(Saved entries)
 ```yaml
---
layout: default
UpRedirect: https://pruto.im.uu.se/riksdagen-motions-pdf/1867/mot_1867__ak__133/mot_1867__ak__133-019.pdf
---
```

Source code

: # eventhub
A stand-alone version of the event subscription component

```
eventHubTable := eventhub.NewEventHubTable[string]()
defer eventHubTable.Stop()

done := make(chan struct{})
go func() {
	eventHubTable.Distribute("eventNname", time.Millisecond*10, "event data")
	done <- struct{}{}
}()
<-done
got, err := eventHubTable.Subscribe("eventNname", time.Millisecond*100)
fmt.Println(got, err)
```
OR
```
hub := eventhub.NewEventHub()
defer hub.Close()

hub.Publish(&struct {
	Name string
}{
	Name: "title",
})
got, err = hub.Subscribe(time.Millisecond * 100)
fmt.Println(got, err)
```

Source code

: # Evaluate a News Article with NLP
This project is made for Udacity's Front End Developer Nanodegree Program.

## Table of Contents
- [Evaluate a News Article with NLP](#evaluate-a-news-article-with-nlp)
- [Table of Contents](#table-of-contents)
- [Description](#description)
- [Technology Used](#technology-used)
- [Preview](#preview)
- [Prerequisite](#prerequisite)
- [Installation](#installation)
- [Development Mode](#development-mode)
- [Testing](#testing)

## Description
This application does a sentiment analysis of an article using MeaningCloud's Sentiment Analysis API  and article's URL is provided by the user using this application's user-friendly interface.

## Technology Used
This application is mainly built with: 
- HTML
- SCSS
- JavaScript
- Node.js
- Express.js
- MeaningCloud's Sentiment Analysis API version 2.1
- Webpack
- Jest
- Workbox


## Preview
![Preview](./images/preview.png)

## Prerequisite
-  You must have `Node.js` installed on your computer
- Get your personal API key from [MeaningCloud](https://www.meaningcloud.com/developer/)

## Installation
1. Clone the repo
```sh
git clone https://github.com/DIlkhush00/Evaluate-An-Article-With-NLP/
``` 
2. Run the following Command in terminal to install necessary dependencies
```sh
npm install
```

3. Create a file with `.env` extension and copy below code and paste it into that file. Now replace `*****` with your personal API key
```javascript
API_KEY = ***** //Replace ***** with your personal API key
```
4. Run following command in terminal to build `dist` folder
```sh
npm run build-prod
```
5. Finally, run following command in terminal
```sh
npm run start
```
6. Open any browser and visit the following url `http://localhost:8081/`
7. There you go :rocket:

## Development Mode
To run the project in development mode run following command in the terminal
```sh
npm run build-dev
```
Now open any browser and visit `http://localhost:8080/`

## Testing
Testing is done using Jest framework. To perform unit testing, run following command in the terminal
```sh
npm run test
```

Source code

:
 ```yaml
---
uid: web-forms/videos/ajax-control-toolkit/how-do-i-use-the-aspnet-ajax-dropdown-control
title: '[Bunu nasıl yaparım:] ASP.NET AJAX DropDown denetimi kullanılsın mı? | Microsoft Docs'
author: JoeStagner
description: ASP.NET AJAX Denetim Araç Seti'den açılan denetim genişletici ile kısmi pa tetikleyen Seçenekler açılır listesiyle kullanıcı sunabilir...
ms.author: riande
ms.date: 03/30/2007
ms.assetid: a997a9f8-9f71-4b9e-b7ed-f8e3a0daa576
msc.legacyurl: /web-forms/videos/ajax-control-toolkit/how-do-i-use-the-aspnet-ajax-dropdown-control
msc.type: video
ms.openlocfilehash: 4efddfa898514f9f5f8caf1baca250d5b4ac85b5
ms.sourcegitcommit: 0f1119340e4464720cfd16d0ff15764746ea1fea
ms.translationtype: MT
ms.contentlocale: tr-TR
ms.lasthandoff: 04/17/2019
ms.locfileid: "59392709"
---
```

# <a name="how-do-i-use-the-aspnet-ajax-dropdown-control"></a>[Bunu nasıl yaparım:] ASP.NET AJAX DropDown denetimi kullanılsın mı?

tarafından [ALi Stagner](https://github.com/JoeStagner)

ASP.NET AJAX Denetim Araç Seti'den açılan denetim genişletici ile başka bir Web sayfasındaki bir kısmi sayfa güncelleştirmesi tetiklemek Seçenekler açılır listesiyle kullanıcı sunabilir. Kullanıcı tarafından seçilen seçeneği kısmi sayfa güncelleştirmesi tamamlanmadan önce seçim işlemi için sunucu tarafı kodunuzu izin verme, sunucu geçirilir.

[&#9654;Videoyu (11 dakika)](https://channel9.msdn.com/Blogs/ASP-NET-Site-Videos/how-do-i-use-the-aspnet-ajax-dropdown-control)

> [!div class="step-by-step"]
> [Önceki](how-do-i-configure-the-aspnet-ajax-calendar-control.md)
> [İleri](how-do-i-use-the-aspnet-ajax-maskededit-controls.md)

• Exercise: Select all lines with the word "Sentiment" from the entries above.

• Written answer:
This application does a sentiment analysis of an article using MeaningCloud's Sentiment Analysis API  and article's URL is provided by the user using this application's user-friendly interface.
- MeaningCloud's Sentiment Analysis API version 2.1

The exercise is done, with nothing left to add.